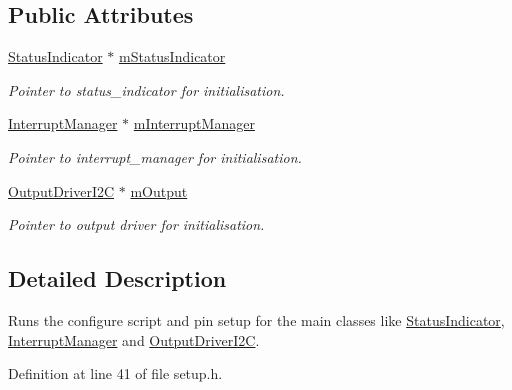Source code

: \subsection*{Public Attributes}
\begin{DoxyCompactItemize}
\item 
\hyperlink{classSPMB_1_1StatusIndicator}{Status\+Indicator} $\ast$ \hyperlink{classSPMB_1_1SetupManager_aee4ada747a7d535d75ae4e54e1396c5f}{m\+Status\+Indicator}\hypertarget{classSPMB_1_1SetupManager_aee4ada747a7d535d75ae4e54e1396c5f}{}\label{classSPMB_1_1SetupManager_aee4ada747a7d535d75ae4e54e1396c5f}

\begin{DoxyCompactList}\small\item\em Pointer to status\+\_\+indicator for initialisation. \end{DoxyCompactList}\item 
\hyperlink{classSPMB_1_1InterruptManager}{Interrupt\+Manager} $\ast$ \hyperlink{classSPMB_1_1SetupManager_a29f2062c536ba2b74bda1937e10d3351}{m\+Interrupt\+Manager}\hypertarget{classSPMB_1_1SetupManager_a29f2062c536ba2b74bda1937e10d3351}{}\label{classSPMB_1_1SetupManager_a29f2062c536ba2b74bda1937e10d3351}

\begin{DoxyCompactList}\small\item\em Pointer to interrupt\+\_\+manager for initialisation. \end{DoxyCompactList}\item 
\hyperlink{classSPMB_1_1OutputDriverI2C}{Output\+Driver\+I2C} $\ast$ \hyperlink{classSPMB_1_1SetupManager_a3cd847b570298f79a6a9d1d86e556377}{m\+Output}\hypertarget{classSPMB_1_1SetupManager_a3cd847b570298f79a6a9d1d86e556377}{}\label{classSPMB_1_1SetupManager_a3cd847b570298f79a6a9d1d86e556377}

\begin{DoxyCompactList}\small\item\em Pointer to output driver for initialisation. \end{DoxyCompactList}\end{DoxyCompactItemize}


\subsection{Detailed Description}
Runs the configure script and pin setup for the main classes like \hyperlink{classSPMB_1_1StatusIndicator}{Status\+Indicator}, \hyperlink{classSPMB_1_1InterruptManager}{Interrupt\+Manager} and \hyperlink{classSPMB_1_1OutputDriverI2C}{Output\+Driver\+I2C}. 

Definition at line 41 of file setup.\+h.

###

Every line of the data above is to be set down word for word, with the pictures left out.

Source code

: \subsection*{Public Attributes}
\begin{DoxyCompactItemize}
\item 
\hyperlink{classSPMB_1_1StatusIndicator}{Status\+Indicator} $\ast$ \hyperlink{classSPMB_1_1SetupManager_aee4ada747a7d535d75ae4e54e1396c5f}{m\+Status\+Indicator}\hypertarget{classSPMB_1_1SetupManager_aee4ada747a7d535d75ae4e54e1396c5f}{}\label{classSPMB_1_1SetupManager_aee4ada747a7d535d75ae4e54e1396c5f}

\begin{DoxyCompactList}\small\item\em Pointer to status\+\_\+indicator for initialisation. \end{DoxyCompactList}\item 
\hyperlink{classSPMB_1_1InterruptManager}{Interrupt\+Manager} $\ast$ \hyperlink{classSPMB_1_1SetupManager_a29f2062c536ba2b74bda1937e10d3351}{m\+Interrupt\+Manager}\hypertarget{classSPMB_1_1SetupManager_a29f2062c536ba2b74bda1937e10d3351}{}\label{classSPMB_1_1SetupManager_a29f2062c536ba2b74bda1937e10d3351}

\begin{DoxyCompactList}\small\item\em Pointer to interrupt\+\_\+manager for initialisation. \end{DoxyCompactList}\item 
\hyperlink{classSPMB_1_1OutputDriverI2C}{Output\+Driver\+I2C} $\ast$ \hyperlink{classSPMB_1_1SetupManager_a3cd847b570298f79a6a9d1d86e556377}{m\+Output}\hypertarget{classSPMB_1_1SetupManager_a3cd847b570298f79a6a9d1d86e556377}{}\label{classSPMB_1_1SetupManager_a3cd847b570298f79a6a9d1d86e556377}

\begin{DoxyCompactList}\small\item\em Pointer to output driver for initialisation. \end{DoxyCompactList}\end{DoxyCompactItemize}


\subsection{Detailed Description}
Runs the configure script and pin setup for the main classes like \hyperlink{classSPMB_1_1StatusIndicator}{Status\+Indicator}, \hyperlink{classSPMB_1_1InterruptManager}{Interrupt\+Manager} and \hyperlink{classSPMB_1_1OutputDriverI2C}{Output\+Driver\+I2C}. 

Definition at line 41 of file setup.\+h.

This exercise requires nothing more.